The cover attracted me, the man resting against the car, opening a can, the long straight road, dipping then rising again and disappearing into the distance. I read the back. Alcohol, cars, drugs, travel, women… I bought the book. On the Road by Jack Kerouac. Never heard of him. I was sixteen.

It was summer. I worked bringing in hay from the fields. Then that was done and I waited for my life to begin, reading a story of restlessness and intense friendships between people ‘mad to be saved, desirous of everything at the same time, the ones who never yawn or say a commonplace thing, but burn, burn, burn like fabulous yellow Roman candles…’ Somebody was explaining to me how I might live. Sal Paradise hitched across America and I followed. I found the Platte river and each of the towns he named, real places where I myself might go one day.
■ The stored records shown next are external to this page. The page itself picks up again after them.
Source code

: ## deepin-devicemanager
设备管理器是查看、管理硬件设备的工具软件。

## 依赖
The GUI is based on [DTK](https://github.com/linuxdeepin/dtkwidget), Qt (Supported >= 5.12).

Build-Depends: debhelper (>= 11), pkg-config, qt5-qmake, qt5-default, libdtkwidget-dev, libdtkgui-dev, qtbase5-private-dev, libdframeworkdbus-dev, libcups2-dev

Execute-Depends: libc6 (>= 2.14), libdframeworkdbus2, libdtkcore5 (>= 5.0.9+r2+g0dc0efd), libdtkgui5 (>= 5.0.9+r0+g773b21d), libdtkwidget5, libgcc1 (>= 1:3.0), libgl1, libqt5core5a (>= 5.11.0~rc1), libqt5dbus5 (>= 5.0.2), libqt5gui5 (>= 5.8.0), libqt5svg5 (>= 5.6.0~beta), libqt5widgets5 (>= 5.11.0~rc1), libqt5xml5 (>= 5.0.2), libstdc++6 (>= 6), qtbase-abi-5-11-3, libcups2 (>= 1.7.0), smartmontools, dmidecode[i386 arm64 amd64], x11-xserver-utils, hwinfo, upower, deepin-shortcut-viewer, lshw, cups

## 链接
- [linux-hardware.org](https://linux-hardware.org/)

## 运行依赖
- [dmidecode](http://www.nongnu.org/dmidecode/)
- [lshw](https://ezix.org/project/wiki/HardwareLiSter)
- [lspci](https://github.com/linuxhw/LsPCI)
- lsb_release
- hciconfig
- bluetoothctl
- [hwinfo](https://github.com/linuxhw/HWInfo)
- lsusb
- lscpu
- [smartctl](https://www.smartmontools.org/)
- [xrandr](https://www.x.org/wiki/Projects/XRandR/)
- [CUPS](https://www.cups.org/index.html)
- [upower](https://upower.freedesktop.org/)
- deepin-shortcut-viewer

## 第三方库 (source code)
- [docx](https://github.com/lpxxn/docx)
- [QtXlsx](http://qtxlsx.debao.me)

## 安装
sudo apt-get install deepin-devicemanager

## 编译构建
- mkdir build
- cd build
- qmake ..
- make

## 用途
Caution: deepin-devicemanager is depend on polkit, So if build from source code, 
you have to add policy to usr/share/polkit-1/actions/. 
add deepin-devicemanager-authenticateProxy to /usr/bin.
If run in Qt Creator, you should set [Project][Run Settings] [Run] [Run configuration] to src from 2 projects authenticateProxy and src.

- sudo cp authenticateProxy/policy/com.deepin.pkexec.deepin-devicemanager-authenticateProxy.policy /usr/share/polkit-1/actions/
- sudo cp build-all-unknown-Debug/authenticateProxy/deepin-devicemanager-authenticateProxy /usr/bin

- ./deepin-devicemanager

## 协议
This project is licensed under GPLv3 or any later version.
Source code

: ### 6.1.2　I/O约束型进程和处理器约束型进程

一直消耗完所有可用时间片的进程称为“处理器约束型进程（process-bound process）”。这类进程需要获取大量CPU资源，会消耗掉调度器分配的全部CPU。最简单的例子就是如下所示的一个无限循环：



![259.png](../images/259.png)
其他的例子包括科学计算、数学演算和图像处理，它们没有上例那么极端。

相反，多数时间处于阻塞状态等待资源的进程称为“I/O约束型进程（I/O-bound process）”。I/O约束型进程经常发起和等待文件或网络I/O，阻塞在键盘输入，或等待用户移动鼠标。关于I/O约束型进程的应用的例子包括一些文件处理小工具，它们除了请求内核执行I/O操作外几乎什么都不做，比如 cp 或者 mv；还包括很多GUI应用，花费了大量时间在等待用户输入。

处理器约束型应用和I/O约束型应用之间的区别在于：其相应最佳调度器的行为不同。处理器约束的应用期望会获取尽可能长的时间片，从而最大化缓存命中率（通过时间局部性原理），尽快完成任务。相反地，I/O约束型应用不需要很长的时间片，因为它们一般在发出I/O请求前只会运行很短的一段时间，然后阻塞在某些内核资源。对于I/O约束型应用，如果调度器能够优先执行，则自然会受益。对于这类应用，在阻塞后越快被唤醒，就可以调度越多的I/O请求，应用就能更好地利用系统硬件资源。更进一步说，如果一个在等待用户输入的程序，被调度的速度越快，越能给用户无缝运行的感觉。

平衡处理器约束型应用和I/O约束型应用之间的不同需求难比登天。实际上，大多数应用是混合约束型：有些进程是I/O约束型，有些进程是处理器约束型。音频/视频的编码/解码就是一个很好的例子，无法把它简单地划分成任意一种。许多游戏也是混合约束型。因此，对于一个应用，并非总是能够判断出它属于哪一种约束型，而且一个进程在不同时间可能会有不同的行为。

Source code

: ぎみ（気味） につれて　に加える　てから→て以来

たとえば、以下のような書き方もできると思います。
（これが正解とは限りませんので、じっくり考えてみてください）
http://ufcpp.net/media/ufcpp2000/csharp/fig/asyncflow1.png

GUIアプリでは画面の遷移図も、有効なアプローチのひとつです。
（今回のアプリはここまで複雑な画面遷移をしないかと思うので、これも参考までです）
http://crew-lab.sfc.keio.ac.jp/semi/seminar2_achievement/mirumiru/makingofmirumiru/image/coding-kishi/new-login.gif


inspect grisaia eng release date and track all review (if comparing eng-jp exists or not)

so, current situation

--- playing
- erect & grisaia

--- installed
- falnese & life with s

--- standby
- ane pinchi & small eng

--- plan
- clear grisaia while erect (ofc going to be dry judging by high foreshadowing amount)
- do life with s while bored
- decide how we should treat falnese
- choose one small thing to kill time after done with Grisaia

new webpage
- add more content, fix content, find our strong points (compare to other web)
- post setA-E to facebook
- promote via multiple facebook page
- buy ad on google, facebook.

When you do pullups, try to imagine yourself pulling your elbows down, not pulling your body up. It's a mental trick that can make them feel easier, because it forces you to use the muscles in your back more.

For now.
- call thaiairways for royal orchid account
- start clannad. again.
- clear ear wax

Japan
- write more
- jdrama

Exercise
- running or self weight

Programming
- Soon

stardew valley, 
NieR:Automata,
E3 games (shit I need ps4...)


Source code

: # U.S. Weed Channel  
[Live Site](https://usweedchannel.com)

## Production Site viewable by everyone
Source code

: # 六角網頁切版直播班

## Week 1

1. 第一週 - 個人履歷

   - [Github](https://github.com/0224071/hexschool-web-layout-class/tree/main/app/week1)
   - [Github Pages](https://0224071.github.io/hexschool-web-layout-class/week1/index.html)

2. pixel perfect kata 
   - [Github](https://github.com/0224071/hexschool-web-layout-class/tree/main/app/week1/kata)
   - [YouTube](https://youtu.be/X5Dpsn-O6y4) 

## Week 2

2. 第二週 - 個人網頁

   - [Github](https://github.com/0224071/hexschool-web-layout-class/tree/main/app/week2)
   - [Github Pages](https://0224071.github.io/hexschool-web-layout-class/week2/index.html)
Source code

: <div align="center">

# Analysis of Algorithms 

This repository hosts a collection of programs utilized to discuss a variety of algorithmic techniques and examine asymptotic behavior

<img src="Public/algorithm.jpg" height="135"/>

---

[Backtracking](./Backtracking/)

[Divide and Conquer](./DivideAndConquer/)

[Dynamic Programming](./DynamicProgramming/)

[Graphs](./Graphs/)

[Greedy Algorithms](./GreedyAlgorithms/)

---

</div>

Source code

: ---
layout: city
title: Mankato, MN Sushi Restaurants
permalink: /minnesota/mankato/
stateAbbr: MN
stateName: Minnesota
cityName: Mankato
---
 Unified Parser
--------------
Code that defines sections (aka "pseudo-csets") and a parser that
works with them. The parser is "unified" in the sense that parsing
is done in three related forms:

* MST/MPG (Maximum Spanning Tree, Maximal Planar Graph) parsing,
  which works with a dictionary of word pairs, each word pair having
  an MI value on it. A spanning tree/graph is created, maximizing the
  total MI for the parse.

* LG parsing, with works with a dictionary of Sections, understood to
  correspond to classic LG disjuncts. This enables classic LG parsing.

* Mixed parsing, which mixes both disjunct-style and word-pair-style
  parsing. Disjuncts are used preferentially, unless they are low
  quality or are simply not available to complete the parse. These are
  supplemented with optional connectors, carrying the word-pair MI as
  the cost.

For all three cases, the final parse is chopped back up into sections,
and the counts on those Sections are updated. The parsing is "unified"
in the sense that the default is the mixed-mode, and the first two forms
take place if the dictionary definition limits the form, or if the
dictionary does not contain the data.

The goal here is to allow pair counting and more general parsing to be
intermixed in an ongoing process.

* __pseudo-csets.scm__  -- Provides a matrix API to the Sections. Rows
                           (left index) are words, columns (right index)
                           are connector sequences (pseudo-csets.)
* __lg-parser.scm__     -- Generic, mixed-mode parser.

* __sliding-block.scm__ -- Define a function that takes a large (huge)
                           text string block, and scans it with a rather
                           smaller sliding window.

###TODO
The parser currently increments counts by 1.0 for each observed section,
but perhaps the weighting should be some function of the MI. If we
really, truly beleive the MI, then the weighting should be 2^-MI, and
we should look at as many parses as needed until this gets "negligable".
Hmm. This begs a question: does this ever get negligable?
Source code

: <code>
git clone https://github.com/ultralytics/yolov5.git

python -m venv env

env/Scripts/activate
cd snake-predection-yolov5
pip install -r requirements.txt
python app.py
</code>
When I was twenty-one I came across a photograph of Bob Dylan and Allen Ginsberg at Kerouac’s grave. Lowell, Massachussetts, said the caption. I was sitting in an apartment in Boston. The next day I took the train up to Lowell. I found the graveyard and spent the afternoon sitting on Kerouac’s grave, reading his Mexican City Blues until the graveyard closed and I had to leave.

Kerouac said he wanted to create something midway between ‘the precious and the trashy… the esoteric and the popular’. ‘That’s not writing, it’s typing’ was Truman Capote’s famous judgement. I was nearly thirty before I read On the Road again, not expecting much of a book that had moved me as an adolescent. By that time I’d lived in ten cities and a number of countries, including the United States. And I found the book moved me in a new way. It was nothing less than a passionate description of a search for redemption in a world that does not believe in this quest. It was not only about innocence and energy and ecstasy, but about the losing fight to sustain this state.

I noticed passages that had not spoken to me before, because I had not lived them. There’s the description of waking up in a strange bed and not only not knowing where you were, but not knowing who you were: ‘I was far away from home, haunted and tired with travel, in a cheap hotel room… hearing the hiss of steam outside, and the creak of the old wood of the hotel, and footsteps upstairs, and all the sad sounds, and I looked at the cracked high ceiling and really didn’t know who I was for about fifteen strange seconds. I wasn’t scared; I was just somebody else, some stranger, and my whole life was a haunted life, the life of a ghost…’

Then there is the photograph of Jack taken in the years before his death at the age of 48. He is sitting slightly behind his mother, a fat placid woman with a cat in her lap. Jack’s swollen alcoholic face is half in shadow and he leans his face on his knuckles, his eyes cast down. He has said all he has to say and been everywhere he will ever go. His spirit has not endured the life of the body.

Sometimes I look at that picture. My hero, when I was sixteen and the hay was cut and baled and stacked in a barn and I had nothing to do but pace about, waiting for my life to begin.